Trigonometric Integral excersice

[alba_ei]

Homework Statement

Integral of $$\int \sin^{11/3}\alpha\, d\alpha$$

Homework Equations

$$\sin^2\alpha = 1 - cos^2\alpha$$

The Attempt at a Solution

$$\int (\sin^2\alpha)^{4/3}\sin\alpha \, d\alpha$$

$$\int (1-cos^2\alpha)^{4/3}\sin\alpha \, d\alpha$$

$$u = \cos\alphad$$
$$du = \sin\alpha\, d\alpha$$

$$\int (1-u^2)^{4/3} du$$
i don't know what else to do. any hints or tips?

 

[dextercioby]

Interesting integral.
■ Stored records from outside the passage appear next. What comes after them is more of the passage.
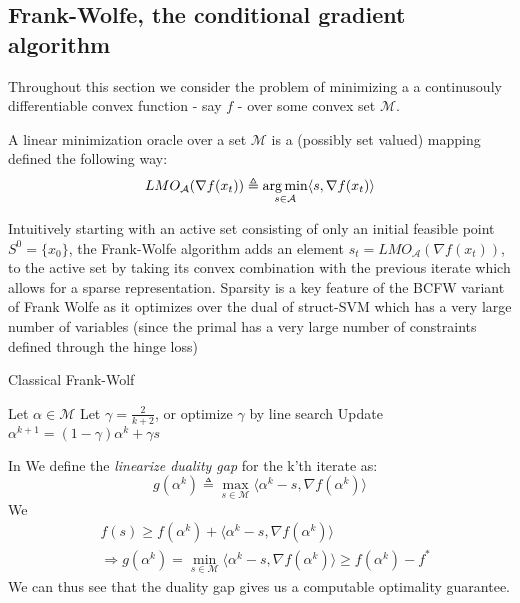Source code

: \subsection{Frank-Wolfe, the conditional gradient algorithm}
Throughout this section we consider the problem of minimizing a
a continusouly differentiable convex function - say $f$ - over some convex set
$\mathcal M$.
\begin{definition}
  A linear minimization oracle over a set $\mathcal M$ is a (possibly set
valued) mapping defined the following way:
  \begin{equation}
    LMO_{\mathcal{A}}(\nabla f(x_{t})) \triangleq
    \operatorname*{\arg\min}_{s \in\mathcal{A}}\langle s, \nabla f(x_{t})\rangle
    \label{eq:lmo}
  \end{equation}
\end{definition}

Intuitively starting with an active set consisting of only an initial feasible
point $S^{0}= \{x_{0}\}$, the Frank-Wolfe algorithm adds an element $s_{t}=
LMO_{\mathcal{A}}(\nabla f(x_{t}))$, to the active set by taking its
convex combination with the previous iterate which allows for a sparse
representation. Sparsity is a key feature of the BCFW variant of Frank Wolfe as
it optimizes over the dual of struct-SVM which has a very large number of
variables (since the primal has a very large number of constraints defined
through the hinge loss)

\begin{algorithm}
  \caption{Classical Frank-Wolf}
  \label{alg:fw}
\begin{algorithmic}
   \STATE Let $\alpha\in\mathcal{M}$
   \STATE Let $\gamma = \frac{2}{k+2}$, or optimize $\gamma$ by line search
   \STATE Update $\alpha^{k+1}= (1-\gamma)\alpha^{k}+ \gamma s$
   \ENDFOR
\end{algorithmic}
\end{algorithm}

In \citet{lacoste-julienBlockCoordinateFrankWolfeOptimization2013} 
We define the \emph{linearize duality gap} for the k'th iterate as:
\begin{equation}
  g(\alpha^{k}) \triangleq \max_{s\in\mathcal{M}}\langle \alpha^{k}-s, \nabla f(\alpha^{k})\rangle
  \label{eq:dualityGapDef}
\end{equation}
We
\begin{align}
    &f(s)\geq f(\alpha^{k})+ \langle \alpha^{k}-s, \nabla f(\alpha^{k})\rangle\\
    &\Longrightarrow g(\alpha^{k})=
      \min_{s\in\mathcal{M}}\langle \alpha^{k}-s, \nabla
      f(\alpha^{k})\rangle \geq f(\alpha^{k})- f^{*}
\end{align}
We can thus see that the duality gap gives us a computable optimality guarantee. \\


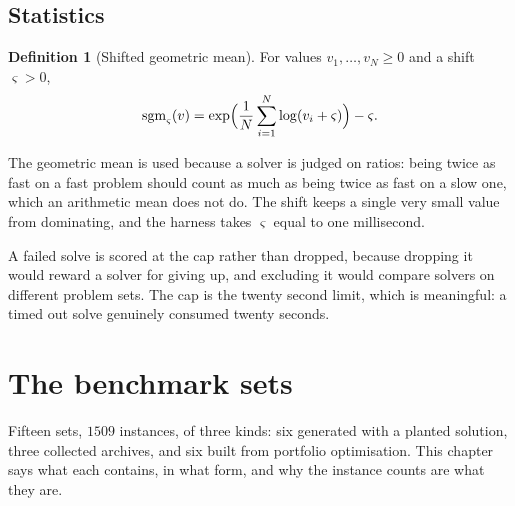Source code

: \documentclass[a4paper,11pt]{book}
\theoremstyle{plain}
\theoremstyle{definition}
\newtheorem{definition}[theorem]{Definition}
\theoremstyle{remark}
\numberwithin{equation}{chapter}
\numberwithin{algorithm}{chapter}
\begin{document}
	\section{Statistics}

	\begin{definition}[Shifted geometric mean]\label{def:sgm}
		For values $v_1,\dots,v_N\geq0$ and a shift $\varsigma>0$,
		\begin{equation}
			\mathrm{sgm}_{\varsigma}(v)
			=\exp\Bigl(\frac1N\sum_{i=1}^{N}\log(v_i+\varsigma)\Bigr)-\varsigma .
		\end{equation}
	\end{definition}

	The geometric mean is used because a solver is judged on ratios: being twice
	as fast on a fast problem should count as much as being twice as fast on a
	slow one, which an arithmetic mean does not do. The shift keeps a single very
	small value from dominating, and the harness takes $\varsigma$ equal to one
	millisecond.

	A failed solve is scored at the cap rather than dropped, because dropping it
	would reward a solver for giving up, and excluding it would compare solvers on
	different problem sets. The cap is the twenty second limit, which is
	meaningful: a timed out solve genuinely consumed twenty seconds.



	\chapter{The benchmark sets}

	Fifteen sets, $1509$ instances, of three kinds: six generated with a planted
	solution, three collected archives, and six built from portfolio
	optimisation. This chapter says what each contains, in what form, and why
	the instance counts are what they are.
\end{document}
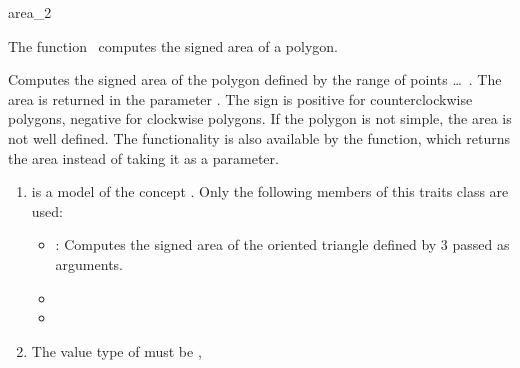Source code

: 

\begin{ccRefFunction}{area_2}  %


\ccDefinition
  
The function \ccRefName\ computes the signed area of a polygon.


{
Computes the signed area of the polygon defined by the range of points
 \ldots\ . The area is returned in the parameter
. The sign is positive for counterclockwise polygons, negative for
clockwise polygons. If the polygon is not simple, the area is not well defined.
The functionality is also available by the  function, which
returns the area instead of taking it as a parameter.
}

\begin{enumerate}
    \item {} is a model of the concept 
	  .
	  Only the following members of this traits class are used:
          \begin{itemize}
	    \item {} : Computes the signed area of the
	    oriented triangle defined by 3  passed as arguments.
            \item {}
            \item {}
          \end{itemize}
    \item The value type of  must be ,
\end{enumerate}

\ccSeeAlso

 \\
 \\
 \\
 \\


\end{ccRefFunction}


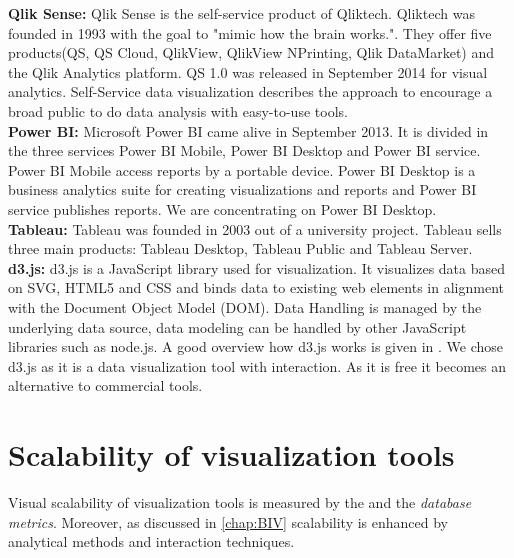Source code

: \textbf{Qlik Sense: }
Qlik Sense is the self-service product of Qliktech. Qliktech was founded in 1993 with the goal to "mimic how the brain works."\cite{qlikHistory}. They offer five products(QS, QS Cloud, QlikView, QlikView NPrinting, Qlik DataMarket) and the Qlik Analytics platform. QS 1.0 was released in September 2014 for visual analytics. 
Self-Service data visualization describes the approach to encourage a broad public to do data analysis with easy-to-use tools.\\
\textbf{Power BI: }
Microsoft Power BI came alive in September 2013. It is divided in the three services Power BI Mobile, Power BI Desktop and Power BI service. Power BI Mobile access reports by a portable device. Power BI Desktop is a business analytics suite for creating visualizations and reports and Power BI service publishes reports. We are concentrating on Power BI Desktop.\\
\textbf{Tableau: }
Tableau was founded in 2003 out of a university project. Tableau sells three main products: Tableau Desktop, Tableau Public and Tableau Server.\\ 
\textbf{d3.js: }
d3.js is a JavaScript library used for visualization. It visualizes data based on SVG, HTML5 and CSS and binds data to existing web elements in alignment with the Document Object Model (DOM).  Data Handling is managed by the underlying data source, data modeling can be handled by other JavaScript libraries such as node.js. A good overview how d3.js works is given in \cite{Meeks}. 
We chose d3.js as it is a data visualization tool with interaction. As it is free it becomes an alternative to commercial tools.\\


\section{Scalability of visualization tools}\label{tool:scalability}
Visual scalability of visualization tools is measured by the  and the \textit{database metrics}. Moreover, as discussed in \ref{chap:BIV} scalability is enhanced by analytical methods and interaction techniques.


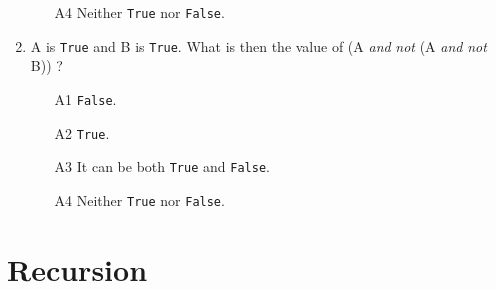 \begin{enumerate}
\begin{enumerate}
\item[A4] Neither {\tt True} nor {\tt False}.
\end{enumerate}
\item A is {\tt True} and B is {\tt True}. What is then the value of (A {\em and} {\em not} (A {\em and} {\em not} B)) ?
\begin{enumerate}
\item[A1] {\tt False}.
\item[A2] {\tt True}.
\item[A3] It can be both {\tt True} and {\tt False}.
\item[A4] Neither {\tt True} nor {\tt False}.
\end{enumerate}
\end{enumerate}


\section{Recursion}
Mathematica returns an answer involving the Gauss hypergeometric function $_{2}F_{1}$

 

[tim_lou]

the integral seems pretty hopeless to evaluate due to the cubic root... are there bounds to the integral? that could potentially simply things a whole lot.

 

[alba_ei]

the integral seems pretty hopeless to evaluate due to the cubic root... are there bounds to the integral? that could potentially simply things a whole lot.

It doesn't have upper or lower limits I am just looking for the antiderivate

 

[dextercioby]

There you go: add a constant to the result.